SAVANNAH, Ga. (WSAV) — Schools across the Coastal Empire and Lowcountry implemented remote learning this school year to keep students safe.
But many schools in rural counties have faced challenges with internet access and supplying enough devices for students to learn from home.
Virtual learning requires each student to have access to devices like laptops or tablets and internet service from Wi-Fi or mobile hot spots, which can pose issues for rural county schools.
Many of them used the Coronavirus Aid, Relief, and Economic Security (CARES) Act funding to cover the cost of devices and connectivity for remote learning since the beginning of the 2020-2021 school year.

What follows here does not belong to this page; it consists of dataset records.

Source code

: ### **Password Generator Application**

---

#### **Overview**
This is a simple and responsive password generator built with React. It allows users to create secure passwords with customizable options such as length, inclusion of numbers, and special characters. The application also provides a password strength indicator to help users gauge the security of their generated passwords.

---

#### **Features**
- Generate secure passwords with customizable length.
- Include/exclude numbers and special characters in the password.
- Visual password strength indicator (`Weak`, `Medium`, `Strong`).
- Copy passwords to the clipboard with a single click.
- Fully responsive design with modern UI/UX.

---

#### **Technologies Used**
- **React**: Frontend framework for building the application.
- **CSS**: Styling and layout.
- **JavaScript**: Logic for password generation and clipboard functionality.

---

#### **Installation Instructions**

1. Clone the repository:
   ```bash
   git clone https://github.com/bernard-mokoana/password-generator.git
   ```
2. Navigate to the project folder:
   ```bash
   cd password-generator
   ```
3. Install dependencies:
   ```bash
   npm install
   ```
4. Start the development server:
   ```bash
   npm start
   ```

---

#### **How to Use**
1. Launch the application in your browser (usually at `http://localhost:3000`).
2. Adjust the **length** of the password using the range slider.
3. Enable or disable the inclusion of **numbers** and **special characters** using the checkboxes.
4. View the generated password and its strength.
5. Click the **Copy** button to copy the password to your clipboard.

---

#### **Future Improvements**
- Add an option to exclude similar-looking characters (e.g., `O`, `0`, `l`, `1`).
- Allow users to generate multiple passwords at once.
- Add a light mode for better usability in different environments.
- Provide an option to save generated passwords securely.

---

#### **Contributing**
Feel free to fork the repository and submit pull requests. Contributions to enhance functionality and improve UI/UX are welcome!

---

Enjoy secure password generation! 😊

Last May, Georgia public school districts received $411,452,867 in COVID-19 relief funds.
Newly-elected Sen. Jon Ossoff addressed the school’s concerns about getting support as the CARES Act was set to expire at the end of December.
He says they can expect continued funding to ensure remote learning is accessible for all students.
“I will be pushing to make sure school districts, state and local governments, and families are getting the direct relief that they need to weather this storm,” Ossoff said.
“And my team and I are in contact with the White House to make sure that those resources fit Georgia’s needs and are going to serve the people of Georgia as soon as possible,” he added.
Ossoff says his team is working to ensure schools in rural districts will get the same educational opportunities as students in more populated areas.
“Conversations are swiftly evolving that the COVID relief package is passed as fast as possible,” Ossoff said.
Many rural districts relied on paper packets during the 2020-2021 school year since not every household had an available device students could learn on.
Ossoff says if remote learning continues, the goal is for each student to have access to their own device at home.
“I am going to make sure Georgia school districts are getting the supplementary support they need so that we can educate our kids and provide public service, that families are getting the direct stimulus checks they need to stay in their homes and on their feet,” Ossoff said.
“We’re also opening emergency medical facilities to serve parts of the state where rural hospitals have closed in the last few years,” he added.